In this experiment, the free-falling conditions that occur in orbit will be exploited to attempt the crystallisation of the PrPc protein, in conjunction with SM875, the small molecule discovered with the PPI-FIT approach. The protein will first be melted and then allowed to fold in the presence of the small molecule, which should then block the folding process by binding to its folding intermediate.
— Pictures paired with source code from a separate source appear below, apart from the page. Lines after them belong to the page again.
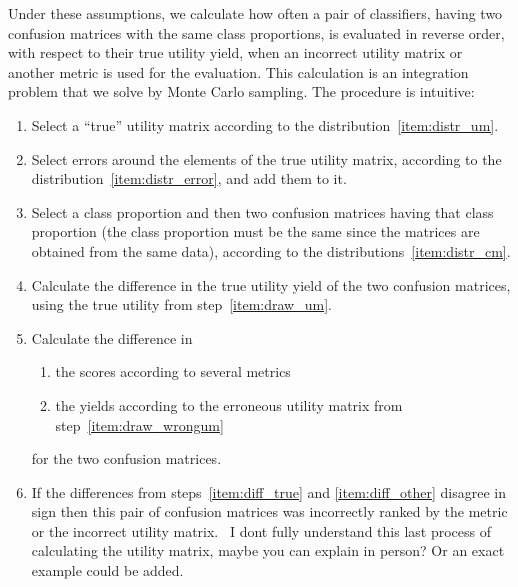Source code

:\documentclass[\ifafour a4paper,12pt,\else a5paper,10pt,\fi%
onecolumn,oneside,article,%
british%
]{memoir}
\theoremstyle{remark}
\theoremstyle{innote}
\newcommand*{\wrench}{{\fontencoding{U}\fontfamily{fontawesomethree}\selectfont\symbol{114}}}
\newcommand{\mynotew}[1]{{\footnotesize\color{notecolour}\wrench\ #1}}
\renewcommand*{\|}[1][]{\nonscript\:#1\vert\nonscript\:\mathopen{}}
\begin{document}
Under these assumptions, we calculate how often a pair of classifiers, having two confusion matrices with the same class proportions, is evaluated in reverse order, with respect to their true utility yield, when an incorrect utility matrix or another metric is used for the evaluation. This calculation is an integration problem that we solve by Monte Carlo sampling. The procedure is intuitive:
\begin{enumerate}[label=\arabic*.,ref=\arabic*]
\item\label{item:draw_um} Select a \enquote{true} utility matrix according to the distribution~\ref{item:distr_um}.
\item\label{item:draw_wrongum} Select errors around the elements of the true utility matrix, according to the distribution~\ref{item:distr_error}, and add them to it.
\item\label{item:draw_cm} Select a class proportion and then two confusion matrices having that class proportion (the class proportion must be the same since the matrices are obtained from the same data), according to the distributions~\ref{item:distr_cm}.
\item\label{item:diff_true} Calculate the difference in the true utility yield of the two confusion matrices, using the true utility from step~\ref{item:draw_um}.
\item\label{item:diff_other} Calculate the difference in
  \begin{enumerate}[label=\theenumi\alph*.]
  \item the scores according to several metrics
  \item the yields according to the erroneous utility matrix from step~\ref{item:draw_wrongum}
  \end{enumerate}
for the two confusion matrices.
\item If the differences from steps~\ref{item:diff_true} and \ref{item:diff_other} disagree in sign then this pair of confusion matrices was incorrectly ranked by the metric or the incorrect utility matrix. \mynotew{I dont fully understand this last process of calculating the utility matrix, maybe you can explain in person? Or an exact example could be added. }
\end{enumerate}
\end{document}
The ZePrion experiment will work specifically on the prion protein, which sadly made headlines in the 1990s during the 'mad cow disease' crisis. This disease is in fact caused by an altered form of the prion protein, which is involved in serious 'prion-like' neurodegenerative diseases such as Creutzfeld-Jakob disease (CJD) or fatal familial insomnia (FFI).
ZePrion consists of a real miniature biochemical laboratory (lab-in-a-box) made by Space Pharma, which will operate on board the International Space Station and is remotely controlled. The experimental apparatus consists of a miniaturised molecular biology laboratory that can be operated from Earth.
After the experiment, the samples will be brought back to Earth and structurally analysed. If this analysis confirms the formation of a good crystal, the sample will be sent to a synchrotron laboratory to be analysed with X-rays. Should this ambitious experiment be successful, it would open up a whole new avenue for drug research in space.